Consultant Subcommittee Members to the 2015 DGAC
Timothy S. Griffin, PhD: Director, Agriculture and Environment Program, Friedman School of Nutrition Science and Policy, Tufts University, Boston, MA. Dr. Griffin also is an Associate Professor at Tufts University where he serves on the Water: Systems, Science and Society faculty steering committee and is a Faculty Co-Director for the Tufts Institute for the Environment. His research expertise and interests include the intersection of agriculture and the environment, and the development and implementation of sustainable production systems. Previously he worked as a Research Agronomist and Lead Scientist with USDA-ARS New England Plant Soil and Water Lab, and as Extension Sustainable Agriculture Specialist at the University of Maine.

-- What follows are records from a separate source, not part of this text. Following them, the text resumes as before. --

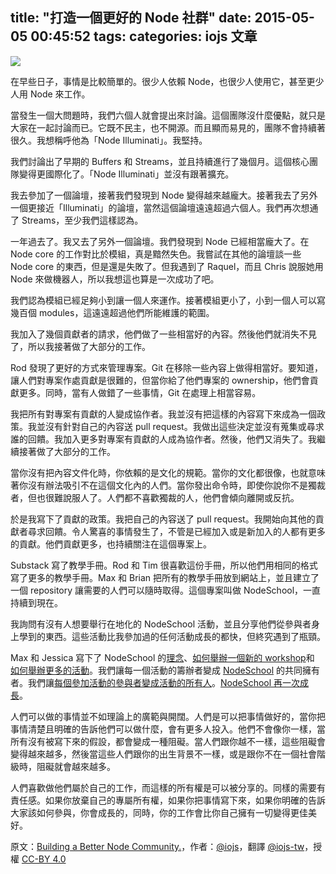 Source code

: title: "打造一個更好的 Node 社群"
date: 2015-05-05 00:45:52
tags:
categories: iojs 文章
---


![](https://d262ilb51hltx0.cloudfront.net/max/1000/1*bupWLg7JyqowFbDYltlXFQ.jpeg)

在早些日子，事情是比較簡單的。很少人依賴 Node，也很少人使用它，甚至更少人用 Node 來工作。

當發生一個大問題時，我們六個人就會提出來討論。這個團隊沒什麼優點，就只是大家在一起討論而已。它既不民主，也不開源。而且顯而易見的，團隊不會持續著很久。我想稱呼他為「Node Illuminati」。我堅持。

我們討論出了早期的 Buffers 和 Streams，並且持續進行了幾個月。這個核心團隊變得更國際化了。「Node Illuminati」並沒有跟著擴充。

我去參加了一個論壇，接著我們發現到 Node 變得越來越龐大。接著我去了另外一個更接近「Illuminati」的論壇，當然這個論壇遠遠超過六個人。我們再次想通了 Streams，至少我們這樣認為。

一年過去了。我又去了另外一個論壇。我們發現到 Node 已經相當龐大了。在 Node core 的工作對比於模組，真是黯然失色。我嘗試在其他的論壇談一些 Node core 的東西，但是還是失敗了。但我遇到了 Raquel，而且 Chris 說服她用 Node 來做機器人，所以我想這也算是一次成功了吧。

我們認為模組已經足夠小到讓一個人來運作。接著模組更小了，小到一個人可以寫幾百個 modules，這遠遠超過他們所能維護的範圍。

我加入了幾個貢獻者的請求，他們做了一些相當好的內容。然後他們就消失不見了，所以我接著做了大部分的工作。

Rod 發現了更好的方式來管理專案。Git 在移除一些內容上做得相當好。要知道，讓人們對專案作處貢獻是很難的，但當你給了他們專案的 ownership，他們會貢獻更多。同時，當有人做錯了一些事情，Git 在處理上相當容易。

我把所有對專案有貢獻的人變成協作者。我並沒有把這樣的內容寫下來成為一個政策。我並沒有針對自己的內容送 pull request。我做出這些決定並沒有蒐集或尋求誰的回饋。我加入更多對專案有貢獻的人成為協作者。然後，他們又消失了。我繼續接著做了大部分的工作。

當你沒有把內容文件化時，你依賴的是文化的規範。當你的文化都很像，也就意味著你沒有辦法吸引不在這個文化內的人們。當你發出命令時，即使你說你不是獨裁者，但也很難說服人了。人們都不喜歡獨裁的人，他們會傾向離開或反抗。

於是我寫下了貢獻的政策。我把自己的內容送了 pull request。我開始向其他的貢獻者尋求回饋。令人驚喜的事情發生了，不管是已經加入或是新加入的人都有更多的貢獻。他們貢獻更多，也持續關注在這個專案上。

Substack 寫了教學手冊。Rod 和 Tim 很喜歡這份手冊，所以他們用相同的格式寫了更多的教學手冊。Max 和 Brian 把所有的教學手冊放到網站上，並且建立了一個 repository 讓需要的人們可以隨時取得。這個專案叫做 NodeSchool，一直持續到現在。

我詢問有沒有人想要舉行在地化的 NodeSchool 活動，並且分享他們從參與者身上學到的東西。這些活動比我參加過的任何活動成長的都快，但終究遇到了瓶頸。

Max 和 Jessica 寫下了 NodeSchool 的[理念](http://nodeschool.io/about.html)、[如何舉辦一個新的 workshop](http://nodeschool.io/building-workshops.html)和 [如何舉辦更多的活動](https://github.com/nodeschool/organizers/blob/master/README.md#how-to-start-a-new-nodeschool-chapter)。我們讓每一個活動的籌辦者變成 [NodeSchool](https://github.com/nodeschool) 的共同擁有者。我們讓[每個參加活動的參與者變成活動的所有人](https://github.com/nodeschool/organizers/blob/master/README.md#3)。[NodeSchool 再一次成長](http://nodeschool.io/chapters.html)。

人們可以做的事情並不如理論上的廣範與開闊。人們是可以把事情做好的，當你把事情清楚且明確的告訴他們可以做什麼，會有更多人投入。他們不會像你一樣，當所有沒有被寫下來的假設，都會變成一種阻礙。當人們跟你越不一樣，這些阻礙會變得越來越多，然後當這些人們跟你的出生背景不一樣，或是跟你不在一個社會階級時，阻礙就會越來越多。

人們喜歡做他們屬於自己的工作，而這樣的所有權是可以被分享的。同樣的需要有責任感。如果你放棄自己的專屬所有權，如果你把事情寫下來，如果你明確的告訴大家該如何參與，你會成長的，同時，你的工作會比你自己擁有一切變得更佳美好。

原文：[Building a Better Node Community.](https://medium.com/node-js-javascript/building-a-better-node-community-3f8f45b45cb5)，作者：[@iojs](https://medium.com/@iojs)，翻譯 [@iojs-tw](https://github.com/iojs/iojs-tw)，授權 [CC-BY 4.0](https://creativecommons.org/licenses/by/4.0/deed.zh_TW)
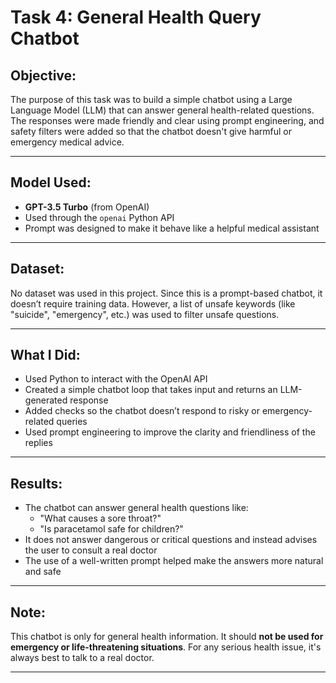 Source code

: # Task 4: General Health Query Chatbot

## Objective:
The purpose of this task was to build a simple chatbot using a Large Language Model (LLM) that can answer general health-related questions. The responses were made friendly and clear using prompt engineering, and safety filters were added so that the chatbot doesn't give harmful or emergency medical advice.

---

## Model Used:
- **GPT-3.5 Turbo** (from OpenAI)
- Used through the `openai` Python API
- Prompt was designed to make it behave like a helpful medical assistant

---

## Dataset:
No dataset was used in this project. Since this is a prompt-based chatbot, it doesn’t require training data. However, a list of unsafe keywords (like "suicide", "emergency", etc.) was used to filter unsafe questions.

---

## What I Did:
- Used Python to interact with the OpenAI API
- Created a simple chatbot loop that takes input and returns an LLM-generated response
- Added checks so the chatbot doesn’t respond to risky or emergency-related queries
- Used prompt engineering to improve the clarity and friendliness of the replies

---

## Results:
- The chatbot can answer general health questions like:
  - "What causes a sore throat?"
  - "Is paracetamol safe for children?"
- It does not answer dangerous or critical questions and instead advises the user to consult a real doctor
- The use of a well-written prompt helped make the answers more natural and safe

---

## Note:
This chatbot is only for general health information. It should **not be used for emergency or life-threatening situations**. For any serious health issue, it's always best to talk to a real doctor.

---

Michael W. Hamm, PhD: Director, Center for Regional Food Systems, Michigan State University, East Lansing, MI. Dr. Hamm is also the C.S. Mott Professor of Sustainable Agriculture in the Department of Community Sustainability in the College of Agriculture and Natural Resources and has appointments in the Department of Food Science Human Nutrition and the Department of Plant, Soil and Microbial Sciences at Michigan State University. His research expertise and interests include regional and sustainable food systems and food security.
Michael G. Perri, PhD, ABPP: Dean, College of Public Health and Health Professions University of Florida; Gainesville, FL. Dr. Perri is also the Robert G. Frank Endowed Professor of Clinical and Health Psychology. His research focuses on health promotion and disease prevention through changes in diet and physical activity. His NIH-funded studies involve the translation, dissemination, and implementation of effective programs for the management of obesity in underserved rural communities. Dr. Perri has served as a member on NIH data and safety monitoring boards, including serving as chair of the recent NIH/NHLBI Data and Safety Monitoring Board for the “EARLY Weight Loss Trials.”